Reintroduction of Border Controls in the Schengen Area

ACES and ACELG lecture

Datum en tijd:
26 januari 2021 13:00 - 14:00 uur

Locatie:
Online

In 2015 several EU Member States reintroduced controls at their internal borders as a response to the rising number of asylum applications in the EU. More than five years later, these controls are still in place. An analysis of the law and practice of reintroduction of border controls may tell us how borders are perceived in the area without internal borders. In this presentation I advance a twofold argument. First, I argue that, unlike earlier instances of reintroduction of border controls in the Schengen Area, border controls since 2015 expanded considerably in duration and number and that Member States’ justification for reintroducing controls at their internal borders reveals a dialectic of interiorising the functions of the external border.
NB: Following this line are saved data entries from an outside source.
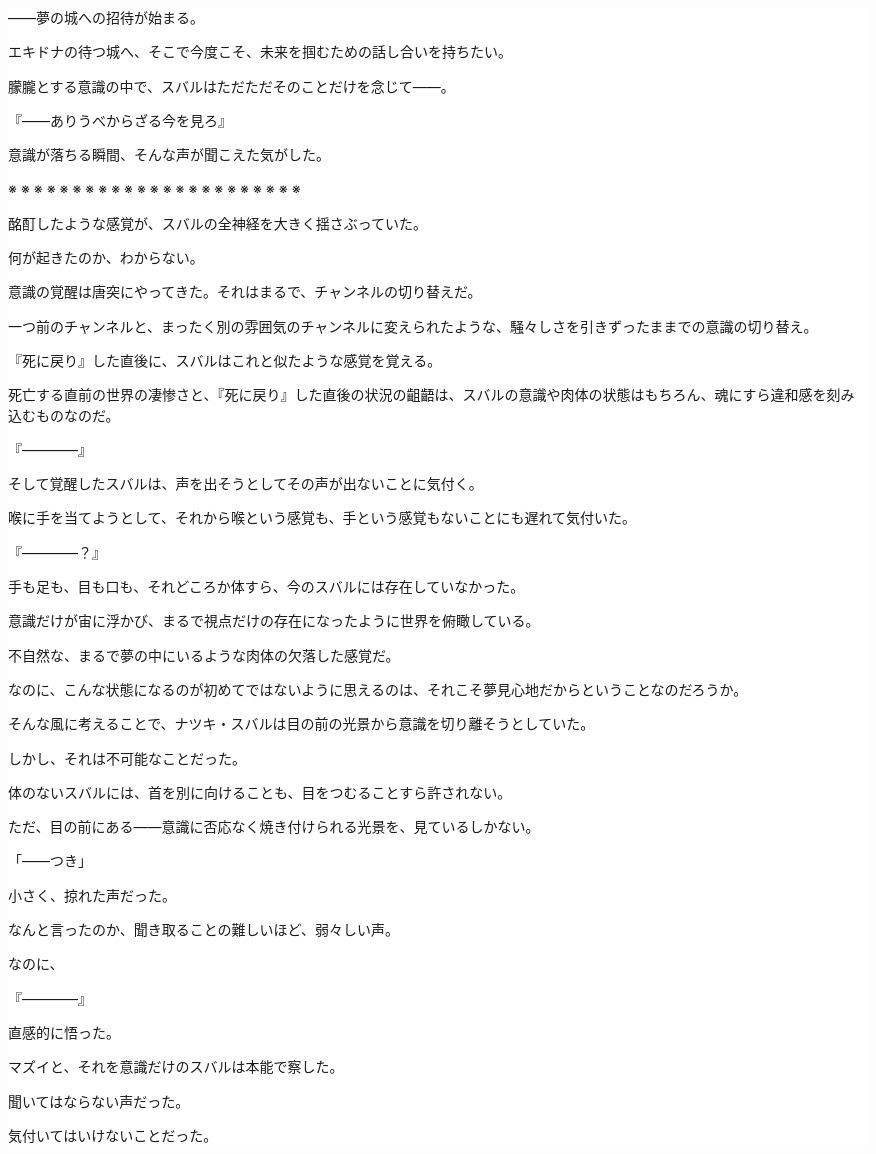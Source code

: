 ――夢の城への招待が始まる。

エキドナの待つ城へ、そこで今度こそ、未来を掴むための話し合いを持ちたい。

朦朧とする意識の中で、スバルはただただそのことだけを念じて――。

『――ありうべからざる今を見ろ』

意識が落ちる瞬間、そんな声が聞こえた気がした。

※ ※ ※ ※ ※ ※ ※ ※ ※ ※ ※ ※ ※ ※ ※ ※ ※ ※ ※ ※ ※ ※ ※

酩酊したような感覚が、スバルの全神経を大きく揺さぶっていた。

何が起きたのか、わからない。

意識の覚醒は唐突にやってきた。それはまるで、チャンネルの切り替えだ。

一つ前のチャンネルと、まったく別の雰囲気のチャンネルに変えられたような、騒々しさを引きずったままでの意識の切り替え。

『死に戻り』した直後に、スバルはこれと似たような感覚を覚える。

死亡する直前の世界の凄惨さと、『死に戻り』した直後の状況の齟齬は、スバルの意識や肉体の状態はもちろん、魂にすら違和感を刻み込むものなのだ。

『――――』

そして覚醒したスバルは、声を出そうとしてその声が出ないことに気付く。

喉に手を当てようとして、それから喉という感覚も、手という感覚もないことにも遅れて気付いた。

『――――？』

手も足も、目も口も、それどころか体すら、今のスバルには存在していなかった。

意識だけが宙に浮かび、まるで視点だけの存在になったように世界を俯瞰している。

不自然な、まるで夢の中にいるような肉体の欠落した感覚だ。

なのに、こんな状態になるのが初めてではないように思えるのは、それこそ夢見心地だからということなのだろうか。

そんな風に考えることで、ナツキ・スバルは目の前の光景から意識を切り離そうとしていた。

しかし、それは不可能なことだった。

体のないスバルには、首を別に向けることも、目をつむることすら許されない。

ただ、目の前にある――意識に否応なく焼き付けられる光景を、見ているしかない。

「――つき」

小さく、掠れた声だった。

なんと言ったのか、聞き取ることの難しいほど、弱々しい声。

なのに、

『――――』

直感的に悟った。

マズイと、それを意識だけのスバルは本能で察した。

聞いてはならない声だった。

気付いてはいけないことだった。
Second, I challenge the common assumption in EU legal scholarship that, historically, cooperation in the Schengen area developed as intergovernmental and that these remnants still shape cooperation today. Instead, I argue that historically the development of the area without internal borders was linked to Union citizens, which is reflected in the current Treaty framework. Emphasising the linkage between the abolition of border controls and Union citizenship seeks to reframe the legal debate from a focus on irregular migration to the negative effects on Union citizens.

This lecture is part of the Territorialities and Sovereignties project.

Speaker

Stefan Salomon is assistant professor at the European Studies Department at the University of Amsterdam.